Steps To Reform Our Broken Mental Health System
1. Centralize mental health administration
Transferring final administrative responsibility for the community mental health care system to the state Department of Human Services, like the state hospital system, rather than individual counties.
This would reduce administrative duplication between counties and make it easier to allocate community-based services to regions of the state that need them the most.
2. Suspend, don’t terminate, Medicaid benefits
Change administrative rules to suspend Medicaid benefits for pre-trial detainees rather than terminate them.
When a Pennsylvania resident is covered by Medicaid, a federally funded, state administered health insurance program for low-income people, they lose that coverage when they’re jailed – regardless of whether they’re found innocent or guilty of the charges facing them.
This is a problem for people with mentally illnesses because, upon their release from county prisons, they are forced to sign up again for Medicaid. This process can take weeks and, for a person who isn’t thinking clearly, can be particularly arduous.
In order to fix this, Pennsylvania’s Department of Human Services should work with the federal government to apply for a waiver to allow the state to suspend Medicaid benefits for all pre-trial detainees rather than terminating those benefits. That would make it easier to turn those benefits ‘back on’ for a person with a serious mental illness when they’re released from jail.
3. Fund public awareness campaigns
Increase public awareness campaigns about mental illness.
4. Expand assisted outpatient treatment
Some mental health advocates say one of the major reasons that so many seriously mentally ill people end up in prison or living on the streets is that they eventually stop taking their prescribed medication or refuse therapy because they don’t think they need help.
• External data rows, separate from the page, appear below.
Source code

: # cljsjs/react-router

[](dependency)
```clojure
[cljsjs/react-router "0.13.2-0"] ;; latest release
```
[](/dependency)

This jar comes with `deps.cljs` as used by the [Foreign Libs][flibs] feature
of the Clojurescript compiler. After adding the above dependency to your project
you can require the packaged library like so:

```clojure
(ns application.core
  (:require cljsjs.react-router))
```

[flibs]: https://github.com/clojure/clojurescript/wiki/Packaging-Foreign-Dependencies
This is particularly acute among people with bipolar disorder and schizophrenia, roughly half of who don’t believe they have a mental illness. This condition is known as “anosognosia” within the field.
5. Restore cuts to community mental health programs
Restore funding for community mental health services to pre-2012 levels.
County mental health departments, which provide the bulk of community mental health services (services like group homes and caseworkers) have historically been underfunded, according to mental health advocates and mental health workers.
6. Expand mental health courts
Provide incentives for counties to establish mental health courts.
Mental health care advocates argue that there’s often little point in punishing a seriously mentally ill person who committed a minor offense when that person was in a psychotic or delusional state at the time of the offense.
7. Increase state hospital beds
Expand Pennsylvania’s psychiatric inpatient hospital beds.
Experts and academics typically point to the dramatic closure of state psychiatric hospitals since the 1950s, coupled with underinvestment in community mental health services, as the major reason that U.S prisons have become so filled with seriously mentally ill people.
Many mental health care advocates maintain that Pennsylvania and other states have cut too many state hospital beds for people who genuinely need a short-term or long-term stay in an intensive hospital setting.
In 1955, Pennsylvania had about 41,000 beds. Today, with a state population that is 15 percent larger, it now has only 1,500 beds.
Dominic Sisti, an assistant professor of medical ethics and health Policy for the University of Pennsylvania, says research shows that nationally there are too few psychiatric hospital beds to meet demand.
“For episodic, acute situations, for short stays of one to two weeks, and extended stays for the very severe cases, those beds are very few and far between,” Sisti says.
He adds that in order to create a comprehensive mental health care system, states need to expand inpatient beds in conjunction with expanded community mental health services and better methods of diverting seriously mentally ill people who enter the criminal justice system.
8. Promote informed consent:
Informed consent is a crucial aspect of mental health care that respects individual autonomy and decision-making. Mental health providers should be required to fully inform patients of the risks and benefits of treatment options, including any potential side effects, and obtain consent from patients before administering any treatment.
9. Reduce reliance on involuntary hospitalization:
Involuntary hospitalization is a coercive measure that restricts an individual’s liberty without their consent. Mental health reform should aim to reduce reliance on involuntary hospitalization and promote alternative interventions, such as crisis intervention and community-based services.